The the press has done a lousy job of covering the release of the 9/11 Commission’s documents.
 
The must-read commentary on this subject comes from Joel Mowbray, writing in the New York Post, and the editorial page editors of the Wall Street Journal. Both believe that the press is engaging in some election year spinning.
 
“The lead,” writes Mowbray, “of the [New York] Times’ Page One story reads [on the commission reports] like a John Kerry press release: ’The staff of the commission investigating the 9/11 attacks sharply contradicted one of President Bush’s central justifications for the Iraq war, reporting on Wednesday that there did not appear to have been a ’collaborative relationship’ between Al Qaeda and Saddam Hussein.’”
 
Those who’ve read the report with an unbiased eye, according to Mowbray, come away with a different conclusion. “The report doesn’t close the book on connections between Iraq and al Qaeda.” Jonathan Stull, spokesman for the commission, told Mowbray.

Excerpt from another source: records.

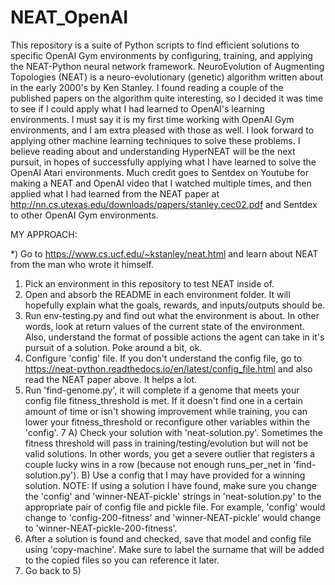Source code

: # NEAT_OpenAI

This repository is a suite of Python scripts to find efficient solutions to specific OpenAI Gym environments by configuring, training, and applying the NEAT-Python neural network framework. NeuroEvolution of Augmenting Topologies (NEAT) is a neuro-evolutionary (genetic) algorithm written about in the early 2000's by Ken Stanley. I found reading a couple of the published papers on the algorithm quite interesting, so I decided it was time to see if I could apply what I had learned to OpenAI's learning environments. I must say it is my first time working with OpenAI Gym environments, and I am extra pleased with those as well. I look forward to applying other machine learning techniques to solve these problems. I believe reading about and understanding HyperNEAT will be the next pursuit, in hopes of successfully applying what I have learned to solve the OpenAI Atari environments. Much credit goes to Sentdex on Youtube for making a NEAT and OpenAI video that I watched multiple times, and then applied what I had learned from the NEAT paper at http://nn.cs.utexas.edu/downloads/papers/stanley.cec02.pdf and Sentdex to other OpenAI Gym environments.

MY APPROACH:

*) Go to https://www.cs.ucf.edu/~kstanley/neat.html and learn about NEAT from the man who wrote it himself.
1) Pick an environment in this repository to test NEAT inside of.
2) Open and absorb the README in each environment folder. It will hopefully explain what the goals, rewards, and inputs/outputs should be.
3) Run env-testing.py and find out what the environment is about. In other words, look at return values of the current state of the environment. Also, understand the format of possible actions the agent can take in it's pursuit of a solution. Poke around a bit, ok. 
5) Configure 'config' file. If you don't understand the config file, go to https://neat-python.readthedocs.io/en/latest/config_file.html and also read the NEAT paper above. It helps a lot.
6) Run 'find-genome.py', it will complete if a genome that meets your config file fitness_threshold is met. If it doesn't find one in a certain amount of time or isn't showing improvement while training, you can lower your fitness_threshold or reconfigure other variables within the 'config'.
7 
    A) Check your solution with 'neat-solution.py'. Sometimes the fitness threshold will pass in training/testing/evolution but will not be valid solutions. In other words, you get a severe outlier that registers a couple lucky wins in a row (because not enough runs_per_net in 'find-solution.py').
    B) Use a config that I may have provided for a winning solution.
     NOTE: If using a solution I have found, make sure you change the 'config' and 'winner-NEAT-pickle' strings in 'neat-solution.py' to the appropriate pair of config file and pickle file. For example, 'config' would change to 'config-200-fitness' and 'winner-NEAT-pickle' would change to 'winner-NEAT-pickle-200-fitness'.
7) After a solution is found and checked, save that model and config file using 'copy-machine'. Make sure to label the surname that will be added to the copied files so you can reference it later. 
8) Go back to 5)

“We’ll say this,” write the editors of the Wall Street Journal, “on behalf of the latest staff reports from the 9/11 Commission: They are far more interesting than the media coverage suggests. Americans who go online to read the reports will actually learn a few things.”


The report, according to the WSJ, sheds new light on al Qaeda’s relationship with another terrorist group, Hezbollah and on al Qaeda’s probable involvement in the 1996 Khobar Towers attack. There is new information on al Qaeda’s ambitious anthrax program.
 
“Yet nearly all of the media coverage has focused on what the 9/11 panel claims it didn’t find–namely, smoking-gun proof that al Qaeda and Saddam Hussein were working together. The country has traveled a long way psychologically from the trauma of September 11 if we are now focusing on the threats that allegedly don’t exist instead of those that certainly do.”


Mowbray concurs: “Saddam’s possible role in 9/11 had little to do with the case for war in Iraq. The point there was to prevent another 9/11.”


Speaking of which, buried in yesterday’s WaPo, an FBI agent noted that the U.S. had “probably” prevented several aviation attacks by al Qaeda since 9/11. Looks like Homeland Security is doing something.